Question

If a hexagon ABCDEF circumscribes a circle, prove that AB + CD + EF = BC + DE + FA.

Answer 1

Step 1: Understand the given hexagon:
We are given a hexagon $ABCDEF$ that circumscribes a circle. This implies the circle is tangent to each side of the hexagon. A property of circles is that tangents drawn from an external point to a circle are equal in length.
The objective is to prove:
\[AB + CD + EF = BC + DE + FA\]

Step 2: Use the properties of tangents from external points:
Let the points of tangency on sides $AB, BC, CD, DE, EF, FA$ be $P, Q, R, S, T, U$ respectively. Tangents from an external point to a circle are equal.
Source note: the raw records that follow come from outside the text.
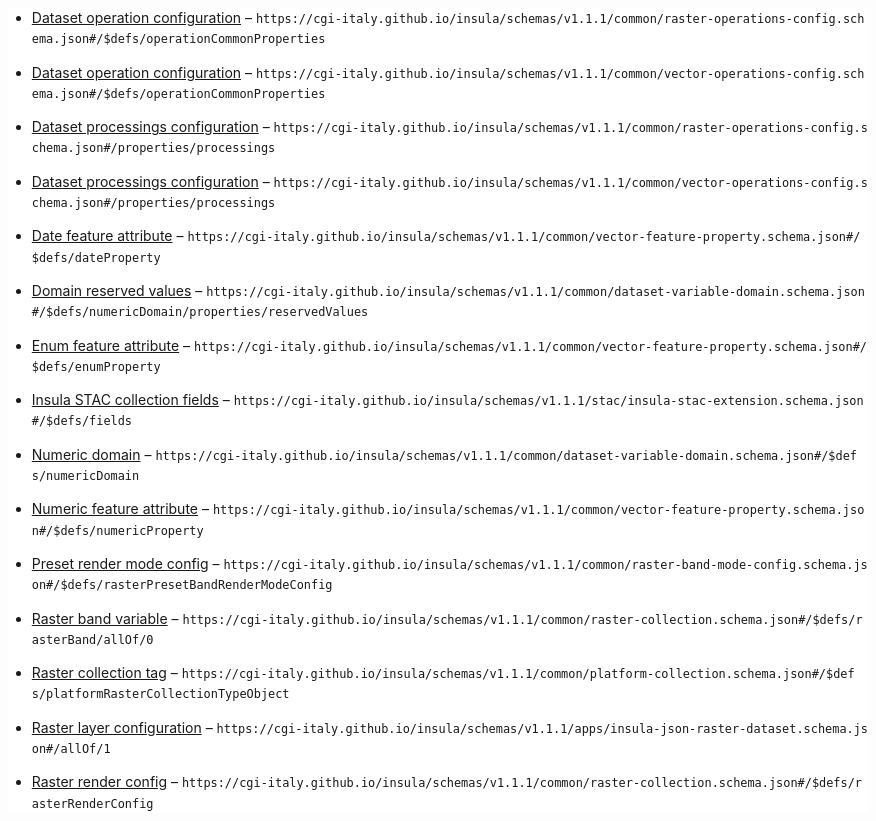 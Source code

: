 * [Dataset operation configuration](./raster-operations-config-defs-dataset-operation-configuration.md) – `https://cgi-italy.github.io/insula/schemas/v1.1.1/common/raster-operations-config.schema.json#/$defs/operationCommonProperties`

* [Dataset operation configuration](./vector-operations-config-defs-dataset-operation-configuration.md) – `https://cgi-italy.github.io/insula/schemas/v1.1.1/common/vector-operations-config.schema.json#/$defs/operationCommonProperties`

* [Dataset processings configuration](./raster-operations-config-properties-dataset-processings-configuration.md) – `https://cgi-italy.github.io/insula/schemas/v1.1.1/common/raster-operations-config.schema.json#/properties/processings`

* [Dataset processings configuration](./vector-operations-config-properties-dataset-processings-configuration.md) – `https://cgi-italy.github.io/insula/schemas/v1.1.1/common/vector-operations-config.schema.json#/properties/processings`

* [Date feature attribute](./vector-feature-property-defs-date-feature-attribute.md) – `https://cgi-italy.github.io/insula/schemas/v1.1.1/common/vector-feature-property.schema.json#/$defs/dateProperty`

* [Domain reserved values](./dataset-variable-domain-defs-numeric-domain-properties-domain-reserved-values.md) – `https://cgi-italy.github.io/insula/schemas/v1.1.1/common/dataset-variable-domain.schema.json#/$defs/numericDomain/properties/reservedValues`

* [Enum feature attribute](./vector-feature-property-defs-enum-feature-attribute.md) – `https://cgi-italy.github.io/insula/schemas/v1.1.1/common/vector-feature-property.schema.json#/$defs/enumProperty`

* [Insula STAC collection fields](./insula-stac-extension-defs-insula-stac-collection-fields.md) – `https://cgi-italy.github.io/insula/schemas/v1.1.1/stac/insula-stac-extension.schema.json#/$defs/fields`

* [Numeric domain](./dataset-variable-domain-defs-numeric-domain.md) – `https://cgi-italy.github.io/insula/schemas/v1.1.1/common/dataset-variable-domain.schema.json#/$defs/numericDomain`

* [Numeric feature attribute](./vector-feature-property-defs-numeric-feature-attribute.md) – `https://cgi-italy.github.io/insula/schemas/v1.1.1/common/vector-feature-property.schema.json#/$defs/numericProperty`

* [Preset render mode config](./raster-band-mode-config-defs-preset-render-mode-config.md) – `https://cgi-italy.github.io/insula/schemas/v1.1.1/common/raster-band-mode-config.schema.json#/$defs/rasterPresetBandRenderModeConfig`

* [Raster band variable](./raster-collection-defs-raster-band-allof-raster-band-variable.md) – `https://cgi-italy.github.io/insula/schemas/v1.1.1/common/raster-collection.schema.json#/$defs/rasterBand/allOf/0`

* [Raster collection tag](./platform-collection-defs-raster-collection-tag.md) – `https://cgi-italy.github.io/insula/schemas/v1.1.1/common/platform-collection.schema.json#/$defs/platformRasterCollectionTypeObject`

* [Raster layer configuration](./insula-json-raster-dataset-allof-raster-layer-configuration.md) – `https://cgi-italy.github.io/insula/schemas/v1.1.1/apps/insula-json-raster-dataset.schema.json#/allOf/1`

* [Raster render config](./raster-collection-defs-raster-render-config.md) – `https://cgi-italy.github.io/insula/schemas/v1.1.1/common/raster-collection.schema.json#/$defs/rasterRenderConfig`
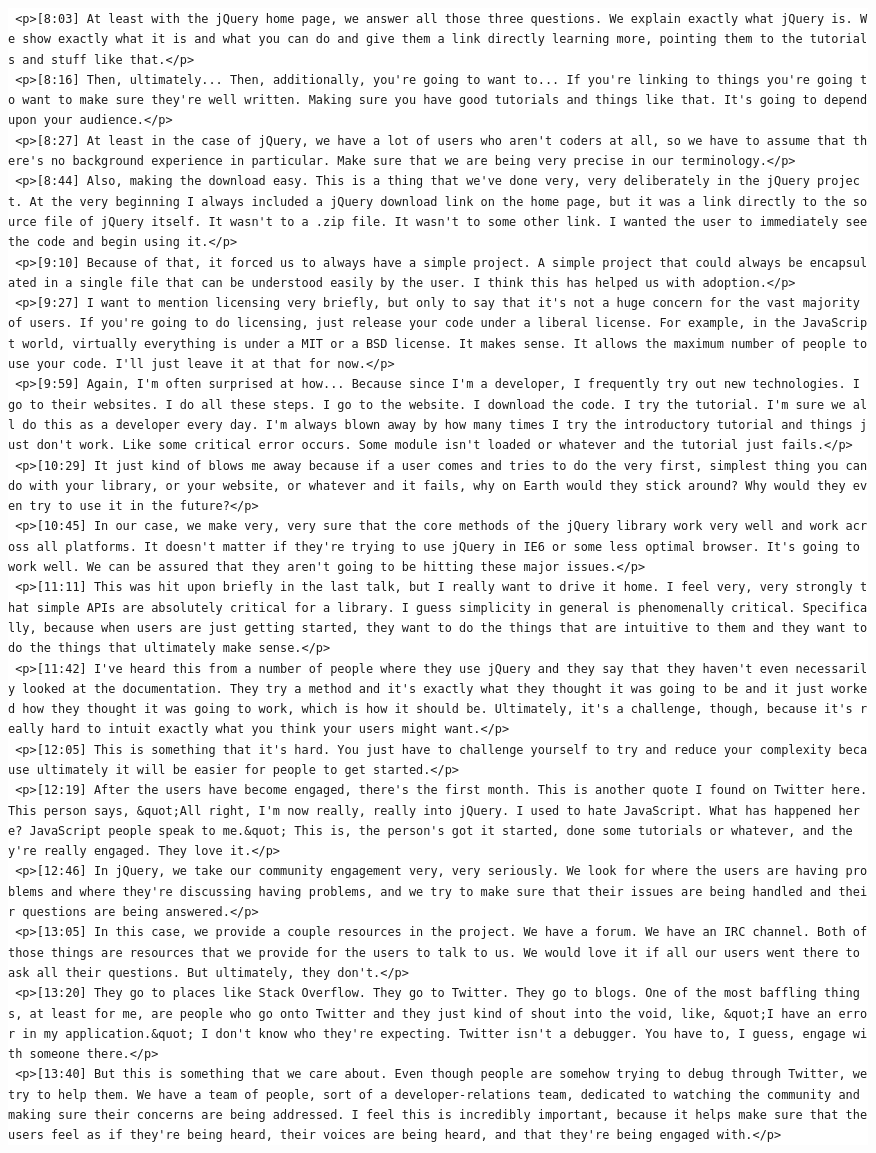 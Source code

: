      <p>[8:03] At least with the jQuery home page, we answer all those three questions. We explain exactly what jQuery is. We show exactly what it is and what you can do and give them a link directly learning more, pointing them to the tutorials and stuff like that.</p>
     <p>[8:16] Then, ultimately... Then, additionally, you're going to want to... If you're linking to things you're going to want to make sure they're well written. Making sure you have good tutorials and things like that. It's going to depend upon your audience.</p>
     <p>[8:27] At least in the case of jQuery, we have a lot of users who aren't coders at all, so we have to assume that there's no background experience in particular. Make sure that we are being very precise in our terminology.</p>
     <p>[8:44] Also, making the download easy. This is a thing that we've done very, very deliberately in the jQuery project. At the very beginning I always included a jQuery download link on the home page, but it was a link directly to the source file of jQuery itself. It wasn't to a .zip file. It wasn't to some other link. I wanted the user to immediately see the code and begin using it.</p>
     <p>[9:10] Because of that, it forced us to always have a simple project. A simple project that could always be encapsulated in a single file that can be understood easily by the user. I think this has helped us with adoption.</p>
     <p>[9:27] I want to mention licensing very briefly, but only to say that it's not a huge concern for the vast majority of users. If you're going to do licensing, just release your code under a liberal license. For example, in the JavaScript world, virtually everything is under a MIT or a BSD license. It makes sense. It allows the maximum number of people to use your code. I'll just leave it at that for now.</p>
     <p>[9:59] Again, I'm often surprised at how... Because since I'm a developer, I frequently try out new technologies. I go to their websites. I do all these steps. I go to the website. I download the code. I try the tutorial. I'm sure we all do this as a developer every day. I'm always blown away by how many times I try the introductory tutorial and things just don't work. Like some critical error occurs. Some module isn't loaded or whatever and the tutorial just fails.</p>
     <p>[10:29] It just kind of blows me away because if a user comes and tries to do the very first, simplest thing you can do with your library, or your website, or whatever and it fails, why on Earth would they stick around? Why would they even try to use it in the future?</p>
     <p>[10:45] In our case, we make very, very sure that the core methods of the jQuery library work very well and work across all platforms. It doesn't matter if they're trying to use jQuery in IE6 or some less optimal browser. It's going to work well. We can be assured that they aren't going to be hitting these major issues.</p>
     <p>[11:11] This was hit upon briefly in the last talk, but I really want to drive it home. I feel very, very strongly that simple APIs are absolutely critical for a library. I guess simplicity in general is phenomenally critical. Specifically, because when users are just getting started, they want to do the things that are intuitive to them and they want to do the things that ultimately make sense.</p>
     <p>[11:42] I've heard this from a number of people where they use jQuery and they say that they haven't even necessarily looked at the documentation. They try a method and it's exactly what they thought it was going to be and it just worked how they thought it was going to work, which is how it should be. Ultimately, it's a challenge, though, because it's really hard to intuit exactly what you think your users might want.</p>
     <p>[12:05] This is something that it's hard. You just have to challenge yourself to try and reduce your complexity because ultimately it will be easier for people to get started.</p>
     <p>[12:19] After the users have become engaged, there's the first month. This is another quote I found on Twitter here. This person says, &quot;All right, I'm now really, really into jQuery. I used to hate JavaScript. What has happened here? JavaScript people speak to me.&quot; This is, the person's got it started, done some tutorials or whatever, and they're really engaged. They love it.</p>
     <p>[12:46] In jQuery, we take our community engagement very, very seriously. We look for where the users are having problems and where they're discussing having problems, and we try to make sure that their issues are being handled and their questions are being answered.</p>
     <p>[13:05] In this case, we provide a couple resources in the project. We have a forum. We have an IRC channel. Both of those things are resources that we provide for the users to talk to us. We would love it if all our users went there to ask all their questions. But ultimately, they don't.</p>
     <p>[13:20] They go to places like Stack Overflow. They go to Twitter. They go to blogs. One of the most baffling things, at least for me, are people who go onto Twitter and they just kind of shout into the void, like, &quot;I have an error in my application.&quot; I don't know who they're expecting. Twitter isn't a debugger. You have to, I guess, engage with someone there.</p>
     <p>[13:40] But this is something that we care about. Even though people are somehow trying to debug through Twitter, we try to help them. We have a team of people, sort of a developer-relations team, dedicated to watching the community and making sure their concerns are being addressed. I feel this is incredibly important, because it helps make sure that the users feel as if they're being heard, their voices are being heard, and that they're being engaged with.</p> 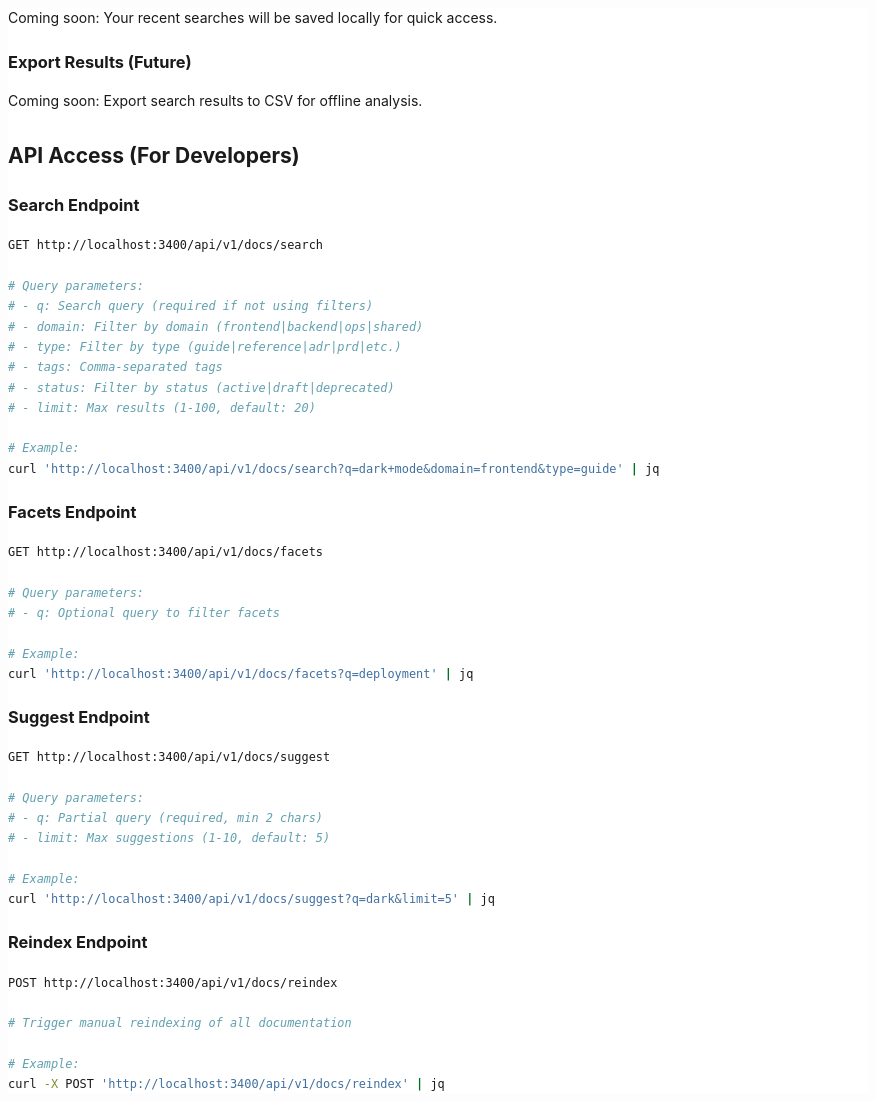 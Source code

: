 Coming soon: Your recent searches will be saved locally for quick access.

### Export Results (Future)

Coming soon: Export search results to CSV for offline analysis.

## API Access (For Developers)

### Search Endpoint

```bash
GET http://localhost:3400/api/v1/docs/search

# Query parameters:
# - q: Search query (required if not using filters)
# - domain: Filter by domain (frontend|backend|ops|shared)
# - type: Filter by type (guide|reference|adr|prd|etc.)
# - tags: Comma-separated tags
# - status: Filter by status (active|draft|deprecated)
# - limit: Max results (1-100, default: 20)

# Example:
curl 'http://localhost:3400/api/v1/docs/search?q=dark+mode&domain=frontend&type=guide' | jq
```

### Facets Endpoint

```bash
GET http://localhost:3400/api/v1/docs/facets

# Query parameters:
# - q: Optional query to filter facets

# Example:
curl 'http://localhost:3400/api/v1/docs/facets?q=deployment' | jq
```

### Suggest Endpoint

```bash
GET http://localhost:3400/api/v1/docs/suggest

# Query parameters:
# - q: Partial query (required, min 2 chars)
# - limit: Max suggestions (1-10, default: 5)

# Example:
curl 'http://localhost:3400/api/v1/docs/suggest?q=dark&limit=5' | jq
```

### Reindex Endpoint

```bash
POST http://localhost:3400/api/v1/docs/reindex

# Trigger manual reindexing of all documentation

# Example:
curl -X POST 'http://localhost:3400/api/v1/docs/reindex' | jq
```
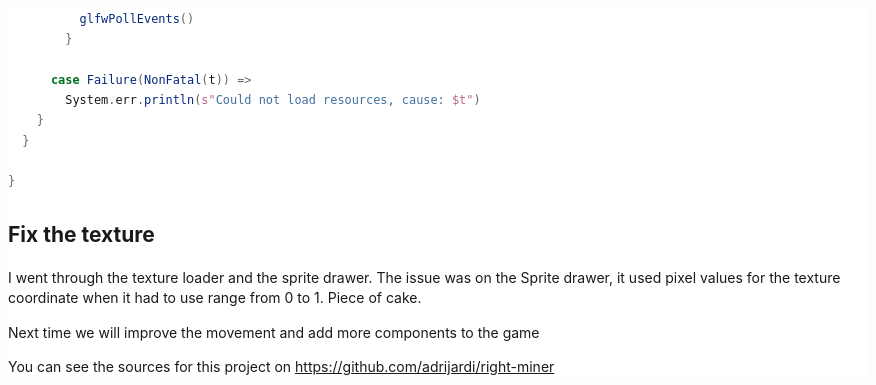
 ```scala
          glfwPollEvents()
        }

      case Failure(NonFatal(t)) =>
        System.err.println(s"Could not load resources, cause: $t")
    }
  }

}
```

## Fix the texture
I went through the texture loader and the sprite drawer. The issue was on the Sprite drawer, it used pixel values for 
the texture coordinate when it had to use range from 0 to 1. Piece of cake.

Next time we will improve the movement and add more components to the game

You can see the sources for this project on <https://github.com/adrijardi/right-miner>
Therefore:
- Tangents from $A$ are $AP = AS$.
- Tangents from $B$ are $BP = BQ$.
- Similarly for other vertices.

Step 3: Assign variables to the tangent segments:
Let the lengths of the tangent segments from each vertex be:
- $AP = AS = x$
- $BP = BQ = y$
- $CQ = CR = z$
- $DR = DS = w$
- $ER = ET = p$
- $FU = FA = q$

Step 4: Express the lengths of the sides in terms of the tangent segments:
The lengths of the hexagon's sides can be expressed as the sum of two tangent segments:
- $AB = AP + BP = x + y$
- $BC = BQ + CQ = y + z$
- $CD = CR + DR = z + w$
- $DE = DS + ER = w + p$
- $EF = ET + FR = p + q$
- $FA = FU + AS = q + x$

Step 5: Add the sides of the hexagon:
Sum of alternating sides:
\[AB + CD + EF = (x + y) + (z + w) + (p + q) = x + y + z + w + p + q\]Sum of the other alternating sides:
\[BC + DE + FA = (y + z) + (w + p) + (q + x) = x + y + z + w + p + q\]Comparing the two sums:
\[AB + CD + EF = BC + DE + FA\]

Conclusion:
The equality has been proven:
\[AB + CD + EF = BC + DE + FA\]This concludes the proof.